Por: O Imparcial
Data de Publicação: 14 de fevereiro de 2008

O fornecimento de água para a capital, através do sistema Italuís não tem previsão de normalização. A adutora que foi reparada no início da madrugada de ontem por técnicos da Companhia de Águas e Esgotos do Maranhão (Caema) rompeu novamente, por volta das 6h do mesmo dia.
Com o novo rompimento da tubulação que irriga cerca de 60% da cidade de São Luís, aproximadamente 100 bairros, continua comprometido o fornecimento de água, principalmente para os bairros São Francisco, Renascença, Vinhais, Cohafuma, Recanto dos Vinhais, Cohama, Angelim, Maranhão Novo, entre outros que dependem exclusivamente do Italuís.

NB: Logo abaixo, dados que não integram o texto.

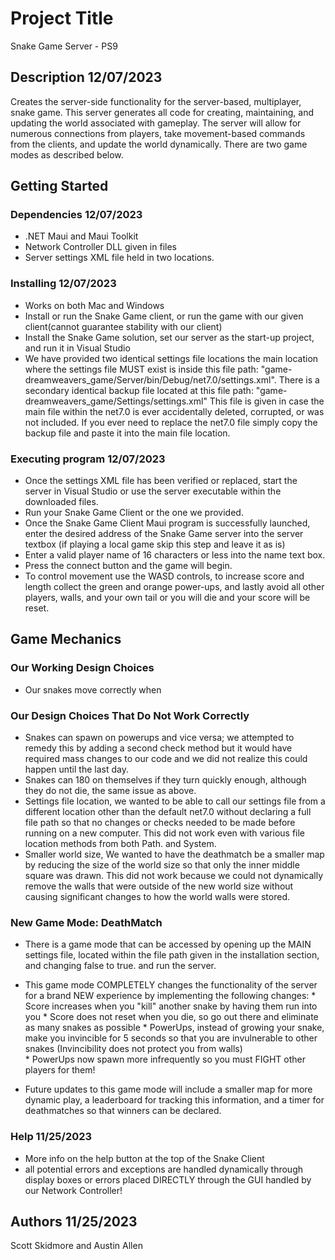 # Project Title

Snake Game Server - PS9

## Description 12/07/2023

Creates the server-side functionality for the server-based, multiplayer, snake game. This server generates all code for creating, maintaining, and updating the world associated with gameplay. The server will allow for numerous connections from players, take movement-based commands from the clients, and update the world dynamically. There are two game modes as described below.


## Getting Started 

### Dependencies 12/07/2023

* .NET Maui and Maui Toolkit
* Network Controller DLL given in files
* Server settings XML file held in two locations.

### Installing 12/07/2023

* Works on both Mac and Windows
* Install or run the Snake Game client, or run the game with our given client(cannot guarantee stability with our client)
* Install the Snake Game solution, set our server as the start-up project, and run it in Visual Studio
* We have provided two identical settings file locations the main location where the settings file MUST exist is
  inside this file path:  "game-dreamweavers_game/Server/bin/Debug/net7.0/settings.xml". There is a secondary identical backup file located at this 
  file path: "game-dreamweavers_game/Settings/settings.xml" This file is given in case the main file within the net7.0 is ever accidentally deleted, 
  corrupted, or was not included. If you ever need to replace the net7.0 file simply copy the backup file and paste it into the main file location.
  
  


### Executing program  12/07/2023

* Once the settings XML file has been verified or replaced, start the server in Visual Studio or use the server executable within the downloaded files.
* Run your Snake Game Client or the one we provided.
* Once the Snake Game Client Maui program is successfully launched, enter the desired address of the Snake Game server into the server textbox (if playing a local game skip this step and leave it as is)
* Enter a valid player name of 16 characters or less into the name text box.
* Press the connect button and the game will begin.
* To control movement use the WASD controls, to increase score and length collect the green and orange power-ups, and lastly avoid all other players, walls, and your own tail or you will die and your score will be reset.

## Game Mechanics

### Our Working Design Choices
* Our snakes move correctly when

### Our Design Choices That Do Not Work Correctly
* Snakes can spawn on powerups and vice versa; we attempted to remedy this by adding a second check method but it would have required mass changes to 
  our code and we did not realize this could happen until the last day.
* Snakes can 180 on themselves if they turn quickly enough, although they do not die, the same issue as above.
* Settings file location, we wanted to be able to call our settings file from a different location other than the default net7.0 without declaring a 
  full file path so that no changes or checks needed to be made before running on a new computer. This did not work even with various file location 
  methods from both Path. and System.
* Smaller world size, We wanted to have the deathmatch be a smaller map by reducing the size of the world size so that only the inner middle square 
  was drawn. This did not work because we could not dynamically remove the walls that were outside of the new world size without causing significant 
  changes to how the world walls were stored.
  

### New Game Mode: DeathMatch
* There is a game mode that can be accessed by opening up the MAIN settings file, located within the file path given in the installation section, and changing <DeathMatch>false</DeathMatch> to <DeathMatch>true</DeathMatch>. and run the server.
  
* This game mode COMPLETELY changes the functionality of the server for a brand NEW experience by implementing the following changes:
              * Score increases when you "kill" another snake by having them run into you
              * Score does not reset when you die, so go out there and eliminate as many snakes as possible
              * PowerUps, instead of growing your snake, make you invincible for 5 seconds so that you are invulnerable to other snakes (Invincibility 
                does not protect you from walls)                                                                                 
              * PowerUps now spawn more infrequently so you must FIGHT other players for them!
* Future updates to this game mode will include a smaller map for more dynamic play, a leaderboard for tracking this information, and a timer for     
  deathmatches so that winners can be declared.


### Help 11/25/2023
* More info on the help button at the top of the Snake Client
* all potential errors and exceptions are handled dynamically through display boxes or errors placed DIRECTLY through the GUI handled by our Network Controller!


## Authors 11/25/2023


Scott Skidmore and
Austin Allen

A tubulação rompeu na altura do quilômetro 41, em Campo de Perizes. No trecho que compreende a área de trabalho dos engenheiros e operários da Caema, o fluxo de automóveis foi lento.
A água jorrou, das 6h até às 11h, como um grande chafariz. Somente após a despressurização da tubulação a equipe pôde iniciar os trabalhos de recomposição dos dutos rompidos.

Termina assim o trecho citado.